Von Barrieren sind besonders Menschen mit Einschränkungen im Bereich Gehen, Hören, Sehen und Verstehen betroffen, aber auch übergewichtige, kranke und Menschen. Wir sind uns darüber bewusst,

  • dass es an jeder Straße abgesenkte Bordsteine geben muss,
  • dass diese nicht bei besonderen Gelegenheiten blockiert werden dürfen (z.B. durch Stände bei Straßenfesten) und im Winter beräumt werden müssen,
  • dass die Bodenbeläge für Rollstühle und Kinderwagen geeignet sein müssen,
  • dass es an wichtigen Punkten Bodenmarkierungen für sehbehinderte Menschen gibt,
  • dass besonders öffentliche Gebäude, aber auch neue Wohn- und Geschäftshäuser für Menschen mit Mobilitätsbehinderungen, insbesondere Rollstuhlfahrer_innen, zugänglich gemacht werden müssen,
  • dass Drehkreuze in Supermärkten für Menschen mit Behinderungen und übergewichtige Menschen hinderlich sind und daher abgeschafft werden sollten,
  • dass es in öffentlichen Gebäuden und neuen Wohn- und Geschäftshäusern breite Türen geben muss, damit übergewichtige Menschen und Rollstuhlfahrer_innen durch kommen,
  • dass öffentliche Toiletten generell für Rollstuhlfahrende geeignet sein sollten, die dafür angebrachten Griffe sind auch für Alte, Kranke und Übergewichtige nützlich, diese Toiletten sollten genauso gut erreichbar sein, wie es andere Toiletten bisher sind und nicht im letzten Winkel eines Gebäudes zu finden sein,
  • dass öffentlich zugängliche Gebäude einen Fahrstuhl bzw. eine andere barrierefreie Lösung besitzen müssen und dies auch bei neuen Gebäuden erstrebenswert ist, auch dies hilft kranken, körperlich behinderten, übergewichtigen und älteren Menschen gleichermaßen,
  • dass es in Fahrstühlen und öffentlichen Verkehrsmitteln Durchsagen und Anzeigen gibt, welche darüber informieren, wo man sich befindet und wo man hin fährt – auch dies hilft nicht nur sehbehinderten Menschen, sondern auch Ortsfremden
  • dass öffentliche Verkehrsmittel stufenfrei sein müssen oder wenn dies nicht möglich ist über entsprechende Zugangs-Hilfsmittel verfügen müssen und auch für behinderte Menschen Ermäßigungen anbieten um dem Mobilitätsanspruch Folge zu leisten

3. Wir müssen selbst inkludierend werden. Die Tagungsorte der Jusos Dresden waren bisher selten barrierefrei oder -reduziert. Dieses Problem ist uns bewusst.

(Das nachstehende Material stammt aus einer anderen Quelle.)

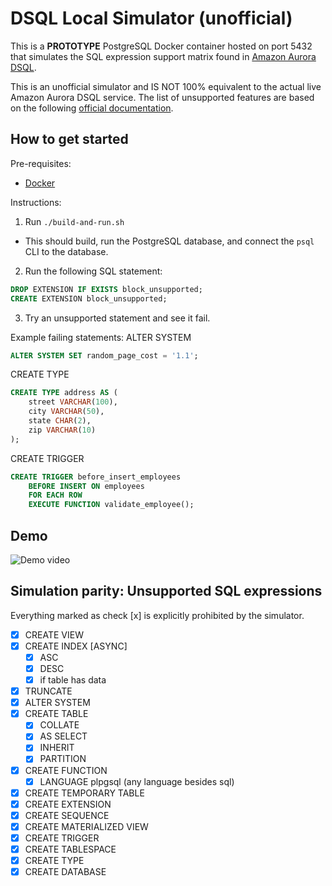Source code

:# DSQL Local Simulator (**un**official)

This is a **PROTOTYPE** PostgreSQL Docker container hosted on port 5432 that simulates the SQL expression support matrix found in [Amazon Aurora DSQL](https://aws.amazon.com/rds/aurora/dsql/).

This is an unofficial simulator and IS NOT 100% equivalent to the actual live Amazon Aurora DSQL service. The list of unsupported features are based on the following [official documentation](https://docs.aws.amazon.com/aurora-dsql/latest/userguide/working-with-postgresql-compatibility-unsupported-features.html).

## How to get started

Pre-requisites:
- [Docker](https://docker.com)

Instructions:
1. Run `./build-and-run.sh`
  - This should build, run the PostgreSQL database, and connect the `psql` CLI to the database.
2. Run the following SQL statement:
```sql
DROP EXTENSION IF EXISTS block_unsupported;
CREATE EXTENSION block_unsupported;
```
3. Try an unsupported statement and see it fail.

Example failing statements:
ALTER SYSTEM
```sql
ALTER SYSTEM SET random_page_cost = '1.1';
```

CREATE TYPE
```sql
CREATE TYPE address AS (
    street VARCHAR(100),
    city VARCHAR(50),
    state CHAR(2),
    zip VARCHAR(10)
);
```

CREATE TRIGGER
```sql
CREATE TRIGGER before_insert_employees
    BEFORE INSERT ON employees
    FOR EACH ROW
    EXECUTE FUNCTION validate_employee();
```

## Demo

![Demo video](./assets/demo.gif)

## Simulation parity: Unsupported SQL expressions

Everything marked as check [x] is explicitly prohibited by the simulator.

- [x] CREATE VIEW
- [X] CREATE INDEX [ASYNC]
  - [X] ASC
  - [X] DESC
  - [X] if table has data
- [x] TRUNCATE
- [x] ALTER SYSTEM
- [x] CREATE TABLE
  - [X] COLLATE
  - [x] AS SELECT
  - [x] INHERIT
  - [X] PARTITION
- [x] CREATE FUNCTION
  - [x] LANGUAGE plpgsql (any language besides sql)
- [X] CREATE TEMPORARY TABLE
- [x] CREATE EXTENSION
- [x] CREATE SEQUENCE
- [x] CREATE MATERIALIZED VIEW
- [x] CREATE TRIGGER
- [x] CREATE TABLESPACE
- [x] CREATE TYPE
- [x] CREATE DATABASE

Das Angebot an Behinderte, an unseren Veranstaltungen teilzunehmen und so politisch zu partizipieren, wie es auch im Art. 29 gefordert wird, darf nicht darunter leiden. Daher muss immer die Möglichkeit bestehen, zu einem barrierereduzierten Sitzungsort zu wechseln, wenn Bedarf besteht. Auch wir sollten behinderten Menschen uneingeschränkt “die Möglichkeit [politische Rechte] gleichberechtigt mit anderen zu genießen” bieten. Dazu gehört auch eine barrierefreie Homepage. In der BRK ist die Rede davon, dass die Wahlmaterialien u.a. “leicht zu verstehen und zu handhaben” sein müssen. Wir setzen uns das gleiche Ziel für unsere Veranstaltungen: Politik ist kein Privileg der hoch gebildeten, sondern muss für jeden offen sein. Wir bemühen uns um eine durchsichtige Verbandsarbeit und schlichte, gut verständliche Wortwahl bei Veranstaltungen. Es liegt uns besonders am Herzen politische Bildungsveranstaltungen so zu halten, dass sie dem Grundsatz des lebenslangen, gleichberechtigten Lernens von Behinderten entsprechen.

Wir sehen Inklusion als ein wesentliches Ziel unserer politischen Arbeit und thematisieren sie dauerhaft, auch um die Barrierefreiheit in unserem Denken zu erreichen.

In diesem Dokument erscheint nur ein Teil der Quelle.